Die andern streckten sich auf ihren wollenen Decken zur Ruhe aus, und abwechselnd hielt einer nach dem andern am Eingang Wache, um nicht durch einen unerwarteten Besuch ganz unvorbereitet überrascht zu werden.
Der Tag verging dem Grafen in mannigfachen Gemütsbewegungen. Was würde er, so nahe dem ersehnten und so mühevoll erreichten Ziel, erfahren?
Unruhig ging er oft hin und her.
Einmal traute er sich über den Baumstamm hinüber und wagte einen Blick in das Tal zu werfen.
Dasselbe war ausgedehnt genug, und sein Grund, den ein Bach durchfloß, mit Wiesengras bedeckt.
An einem Ende hatte er Hütten der hier hausenden Indianer gewahrt.
Dann war er durch den engen Gang, welcher von der Höhle nach oben führte, gegangen und hatte sich draußen im Walde umgesehen, der, wie er jetzt an andern, auch von unten aus sichtbaren Berg- und Felsspitzen bemerkte, doch bedeutend höher lag, als der zur Höhle führende untere Eingang.
Ihr von Gefahren umgebener, verschwiegener Zug hierher, das seltsame Asyl, welches ihnen der Fels bot, die ganze wildromantische Umgebung, hatten etwas phantastisch Geheimnisvolles, welches sehr wohl zu seiner aufgeregten Stimmung paßte, ohne seine Unruhe indessen zu beschwichtigen.

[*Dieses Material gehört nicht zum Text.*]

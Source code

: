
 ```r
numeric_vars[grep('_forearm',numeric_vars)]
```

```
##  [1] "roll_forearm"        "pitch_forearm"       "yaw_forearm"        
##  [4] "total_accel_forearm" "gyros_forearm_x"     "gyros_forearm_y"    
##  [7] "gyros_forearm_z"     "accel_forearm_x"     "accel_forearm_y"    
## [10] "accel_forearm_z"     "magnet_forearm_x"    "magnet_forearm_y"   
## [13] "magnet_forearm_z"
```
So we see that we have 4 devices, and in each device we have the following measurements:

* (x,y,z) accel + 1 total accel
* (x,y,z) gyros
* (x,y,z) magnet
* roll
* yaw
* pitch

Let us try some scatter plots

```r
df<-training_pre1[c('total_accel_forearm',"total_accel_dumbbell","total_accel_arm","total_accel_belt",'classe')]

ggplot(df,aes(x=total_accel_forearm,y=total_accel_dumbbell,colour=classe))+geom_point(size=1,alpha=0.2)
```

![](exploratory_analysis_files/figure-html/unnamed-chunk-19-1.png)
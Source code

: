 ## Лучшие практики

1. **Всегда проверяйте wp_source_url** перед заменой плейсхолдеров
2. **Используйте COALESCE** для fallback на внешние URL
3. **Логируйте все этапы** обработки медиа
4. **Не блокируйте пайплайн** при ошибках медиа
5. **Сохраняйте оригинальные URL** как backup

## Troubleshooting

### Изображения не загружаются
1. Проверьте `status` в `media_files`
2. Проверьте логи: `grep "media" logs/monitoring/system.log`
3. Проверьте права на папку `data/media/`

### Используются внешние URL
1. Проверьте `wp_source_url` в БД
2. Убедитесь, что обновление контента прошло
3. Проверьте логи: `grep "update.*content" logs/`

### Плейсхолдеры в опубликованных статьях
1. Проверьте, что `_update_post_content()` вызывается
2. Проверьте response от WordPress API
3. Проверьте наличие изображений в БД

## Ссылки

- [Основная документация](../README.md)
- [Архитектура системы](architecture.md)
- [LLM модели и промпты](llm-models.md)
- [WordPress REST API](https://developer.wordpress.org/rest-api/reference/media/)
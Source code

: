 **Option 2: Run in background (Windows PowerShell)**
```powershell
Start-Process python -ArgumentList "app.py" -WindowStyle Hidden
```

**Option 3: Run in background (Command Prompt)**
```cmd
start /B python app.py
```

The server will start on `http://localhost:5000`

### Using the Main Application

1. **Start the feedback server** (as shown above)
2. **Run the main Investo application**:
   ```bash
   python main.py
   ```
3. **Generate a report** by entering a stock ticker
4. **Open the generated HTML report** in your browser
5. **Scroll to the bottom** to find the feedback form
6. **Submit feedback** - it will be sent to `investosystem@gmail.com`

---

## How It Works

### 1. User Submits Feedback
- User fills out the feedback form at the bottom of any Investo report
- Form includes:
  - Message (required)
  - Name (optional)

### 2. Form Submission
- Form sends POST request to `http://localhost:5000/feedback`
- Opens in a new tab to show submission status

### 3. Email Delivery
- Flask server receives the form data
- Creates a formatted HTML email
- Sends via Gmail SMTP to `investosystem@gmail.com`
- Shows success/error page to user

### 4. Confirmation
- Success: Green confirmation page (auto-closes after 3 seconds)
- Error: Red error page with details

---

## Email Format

Eine unsägliche Sehnsucht nach der Schwester bemächtigte sich seiner; dann dachte er des Greises in der fernen Heimat, er sah ihn in seinem Lehnstuhl sitzen und den Diener fragen, ob kein Brief von Amerika gekommen sei.
Was werden die nächsten Stunden bringen?
Ein Trost für ihn war die Anwesenheit Heinrichs, mit welchem er über die Heimat und die Schwester reden konnte in den lieben deutschen Lauten.